Ars dissimulandi, или искусство сокрытия, характерно, с одной стороны, для политиков, а с другой -- для философов и ученых раннего нового времени. "Склонность к секретности", возникшая как феномен личного и общественного сознания еще в первой половине XVI в., в XVII в. становится уже практически необходимостью и особой "социальной технологией". Почти все известные европейские философы XVII в. прибегали к диссимуляции, включая Декарта с его известным 1агуа1ш ргоеео ("я иду вперед под маской"), Лейбница, Спинозу (на кольце которого было выгравировано Сае! -- "Остерегайся!") и Локка. Феномен сокрытия был распространен настолько широко, что стал настоящим "подводным континентом" в общественной, культурной и религиозной жизни Европы раннего нового времени.
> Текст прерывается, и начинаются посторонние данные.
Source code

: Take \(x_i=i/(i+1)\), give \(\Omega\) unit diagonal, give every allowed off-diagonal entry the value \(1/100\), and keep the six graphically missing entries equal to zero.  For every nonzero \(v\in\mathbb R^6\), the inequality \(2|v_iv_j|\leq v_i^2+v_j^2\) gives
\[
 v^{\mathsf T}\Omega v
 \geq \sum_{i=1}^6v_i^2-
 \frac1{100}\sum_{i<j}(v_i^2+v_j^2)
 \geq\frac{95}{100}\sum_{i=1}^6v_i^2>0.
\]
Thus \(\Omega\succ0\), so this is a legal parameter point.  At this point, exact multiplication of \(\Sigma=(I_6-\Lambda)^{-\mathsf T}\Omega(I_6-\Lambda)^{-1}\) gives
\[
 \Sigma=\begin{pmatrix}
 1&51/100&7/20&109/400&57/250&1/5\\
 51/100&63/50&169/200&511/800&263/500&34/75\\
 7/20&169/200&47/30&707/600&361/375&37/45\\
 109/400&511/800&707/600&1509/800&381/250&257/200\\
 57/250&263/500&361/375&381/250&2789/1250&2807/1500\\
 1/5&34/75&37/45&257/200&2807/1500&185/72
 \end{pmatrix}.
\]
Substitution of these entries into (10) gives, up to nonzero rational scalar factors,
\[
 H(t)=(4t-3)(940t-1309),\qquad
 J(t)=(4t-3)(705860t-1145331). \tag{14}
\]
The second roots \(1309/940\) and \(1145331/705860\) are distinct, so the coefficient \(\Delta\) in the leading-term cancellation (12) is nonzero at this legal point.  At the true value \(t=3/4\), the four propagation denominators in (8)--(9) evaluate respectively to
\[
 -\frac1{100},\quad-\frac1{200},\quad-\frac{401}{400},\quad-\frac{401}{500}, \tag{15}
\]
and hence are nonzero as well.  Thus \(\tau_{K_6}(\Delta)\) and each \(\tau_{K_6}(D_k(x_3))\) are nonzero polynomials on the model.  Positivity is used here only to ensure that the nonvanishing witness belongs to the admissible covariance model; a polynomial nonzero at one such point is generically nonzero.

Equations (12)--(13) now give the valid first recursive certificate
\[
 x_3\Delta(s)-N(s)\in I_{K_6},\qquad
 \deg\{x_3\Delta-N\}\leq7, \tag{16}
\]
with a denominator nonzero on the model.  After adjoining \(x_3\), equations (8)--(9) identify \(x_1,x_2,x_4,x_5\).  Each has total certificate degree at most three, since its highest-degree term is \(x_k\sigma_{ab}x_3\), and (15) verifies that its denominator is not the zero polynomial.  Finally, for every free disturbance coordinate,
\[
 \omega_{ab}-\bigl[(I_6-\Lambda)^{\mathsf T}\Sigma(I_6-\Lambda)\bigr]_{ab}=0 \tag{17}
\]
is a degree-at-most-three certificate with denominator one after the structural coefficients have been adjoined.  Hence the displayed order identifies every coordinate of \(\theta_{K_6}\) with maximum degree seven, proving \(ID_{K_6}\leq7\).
При этом диссимуляция хотя и была прежде всего стратегией жизненной, направленной на стабилизацию собственной позиции, становится неотъемлемой частью этоса ученого, книжника, философа. На западных землях прежней Киевской Руси через польское посредство складывается новый этос книжной учености, возникает культура интеллектуалов. Искусство сокрытия становится частью этоса как западноевропейского, так и восточноевропейского интеллектуала. Оно проявляло себя как тактика выживания и приспособления, как жизненная стратегия, как средство разрешения моральной проблемы и, что не менее важно, как риторическая стратегия, реализуемая в пространстве текста.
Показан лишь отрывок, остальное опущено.